На какой-то из станций он взял нас, как ветошь, под руки и перетащил из одной электрички в другую. И снова мы ехали и изредка, со страшным усилием воли продирая глаза, я видела, как Оля спит на плече этого человека и оглушительно храпит на весь вагон. Люди вокруг смущённо прятали глаза.
— Э-эй, пора прощаться, — сказал мужчина.
— Правда? Вы уже уходите? — Ольга скуксилась, будто собиралась всплакнуть, — Ну до свидания!
— Нет, нет! Вы выходите, а я еду дальше! — сказал он.
— А, вот как? Спасибо вам, добрый человек, — мы полезли целовать и обнимать его на прощанье, но он взял нас за руки и вывел на перрон, чтобы не дать нам проехать нашу станцию.
Я возилась у дверей, искала ключ. Ворочать языком стоило невероятных усилий, и мы общались на каком-то полунемом языке:
— Где? — спросила я, имея ввиду ключ.
— А кто? — уточнила Ольга, имея ввиду «кто закрывал дверь?».
— Ты, — ответила я.
— А куда? — никак не могла она понять, и стала шарить в своей сумке.
Нас долго рвало, и мы с трудом успевали делить унитаз. Пока, наконец, не доползли до своих кроватей и провалились в пьяный глубокий сон.

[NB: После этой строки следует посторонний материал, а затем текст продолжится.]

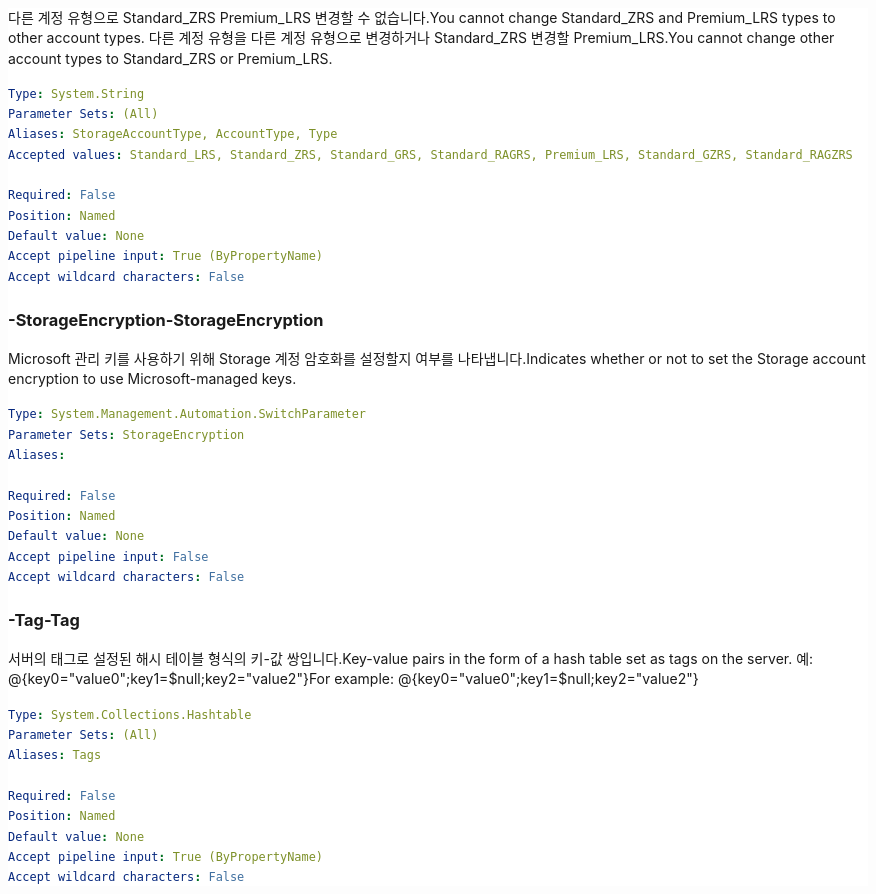<span data-ttu-id="a7471-221">다른 계정 유형으로 Standard_ZRS Premium_LRS 변경할 수 없습니다.</span><span class="sxs-lookup"><span data-stu-id="a7471-221">You cannot change Standard_ZRS and Premium_LRS types to other account types.</span></span>
<span data-ttu-id="a7471-222">다른 계정 유형을 다른 계정 유형으로 변경하거나 Standard_ZRS 변경할 Premium_LRS.</span><span class="sxs-lookup"><span data-stu-id="a7471-222">You cannot change other account types to Standard_ZRS or Premium_LRS.</span></span>

```yaml
Type: System.String
Parameter Sets: (All)
Aliases: StorageAccountType, AccountType, Type
Accepted values: Standard_LRS, Standard_ZRS, Standard_GRS, Standard_RAGRS, Premium_LRS, Standard_GZRS, Standard_RAGZRS

Required: False
Position: Named
Default value: None
Accept pipeline input: True (ByPropertyName)
Accept wildcard characters: False
```

### <span data-ttu-id="a7471-223">-StorageEncryption</span><span class="sxs-lookup"><span data-stu-id="a7471-223">-StorageEncryption</span></span>
<span data-ttu-id="a7471-224">Microsoft 관리 키를 사용하기 위해 Storage 계정 암호화를 설정할지 여부를 나타냅니다.</span><span class="sxs-lookup"><span data-stu-id="a7471-224">Indicates whether or not to set the Storage account encryption to use Microsoft-managed keys.</span></span>

```yaml
Type: System.Management.Automation.SwitchParameter
Parameter Sets: StorageEncryption
Aliases:

Required: False
Position: Named
Default value: None
Accept pipeline input: False
Accept wildcard characters: False
```

### <span data-ttu-id="a7471-225">-Tag</span><span class="sxs-lookup"><span data-stu-id="a7471-225">-Tag</span></span>
<span data-ttu-id="a7471-226">서버의 태그로 설정된 해시 테이블 형식의 키-값 쌍입니다.</span><span class="sxs-lookup"><span data-stu-id="a7471-226">Key-value pairs in the form of a hash table set as tags on the server.</span></span> <span data-ttu-id="a7471-227">예: @{key0="value0";key1=$null;key2="value2"}</span><span class="sxs-lookup"><span data-stu-id="a7471-227">For example: @{key0="value0";key1=$null;key2="value2"}</span></span>

```yaml
Type: System.Collections.Hashtable
Parameter Sets: (All)
Aliases: Tags

Required: False
Position: Named
Default value: None
Accept pipeline input: True (ByPropertyName)
Accept wildcard characters: False
```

Нас разбудил телефонный звонок Куи:
— Спускайтесь в машину. Я у дома.
Мы проснулись больные, разбитые и опустошённые.
— О-ой, Куя, не можем, возьмите с нас пенальти за пропущенный день, — простонала я капризно.
— Что? Похмелье? — догадался он.
— Да, о-ой, как плохо, мы не можем…
— Сможете, я скоро приду, — сказал он.
Через пятнадцать минут он позвонил в дверь, и мы с Ольгой, постанывая и покрякивая, выползли к нему на четвереньках. У нас не было сил перемещаться иначе.

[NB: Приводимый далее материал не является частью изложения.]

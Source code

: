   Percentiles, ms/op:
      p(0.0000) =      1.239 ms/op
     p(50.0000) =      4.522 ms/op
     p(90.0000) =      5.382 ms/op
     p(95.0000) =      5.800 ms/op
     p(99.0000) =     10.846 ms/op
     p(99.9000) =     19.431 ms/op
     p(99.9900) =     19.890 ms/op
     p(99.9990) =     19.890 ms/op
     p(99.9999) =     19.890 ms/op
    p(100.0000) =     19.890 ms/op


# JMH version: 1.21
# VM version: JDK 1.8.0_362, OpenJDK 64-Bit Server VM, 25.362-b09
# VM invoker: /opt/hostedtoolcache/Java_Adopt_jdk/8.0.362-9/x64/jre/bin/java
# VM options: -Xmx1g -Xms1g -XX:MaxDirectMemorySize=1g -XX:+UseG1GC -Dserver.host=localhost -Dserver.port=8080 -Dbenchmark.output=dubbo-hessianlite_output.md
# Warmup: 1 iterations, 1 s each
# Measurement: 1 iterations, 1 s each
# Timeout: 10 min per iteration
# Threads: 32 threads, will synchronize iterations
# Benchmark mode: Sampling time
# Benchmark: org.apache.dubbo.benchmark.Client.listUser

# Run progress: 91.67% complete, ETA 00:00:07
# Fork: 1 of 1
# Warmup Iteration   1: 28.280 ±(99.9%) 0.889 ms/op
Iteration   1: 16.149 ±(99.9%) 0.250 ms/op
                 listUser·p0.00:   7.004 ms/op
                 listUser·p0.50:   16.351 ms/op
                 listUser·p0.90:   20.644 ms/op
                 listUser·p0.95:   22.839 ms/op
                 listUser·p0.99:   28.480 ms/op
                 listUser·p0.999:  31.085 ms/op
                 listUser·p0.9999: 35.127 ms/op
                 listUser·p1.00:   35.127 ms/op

— Фу, — сморщился Куя, когда увидел нас четвероногими, — Я ездил в аптеку.
Он достал два небольших бутылька с тёмной жидкостью и с важностью доктора сказал:
— Дзембу нонде, — и вручил нам лекарство.
— Ольга, — сказала я, тяжело дыша, — Что такое «Дзембу»? Не знаешь?
— Ну, что тут непонятного? Он сказал: «Пейте «Дзембу». Это название этого лекарства, — сказала Оля, неизменно верная своей безапелляционности.
Мы выпили лекарство, которое пахло валерьянкой и мятой. Сказочный эликсир почти сразу начал оказывать свой чудодейственный эффект.
— Дайджёубу? Генки ни натта? — спросил Куя, когда увидел, как мы приободрились.
— Со, со! — благодарно воскликнула я, — Куя, доко дэ коно «Дзембу» о катта?
Выходило, что я спрашивала: «Где ты купил это полностью?».
Взгляд Куи выражал серьёзную тревогу за моё умственное здоровье. Он приложил руку к моему лбу и сказал ласково:
— Ничего, ничего! Сейчас будет легче.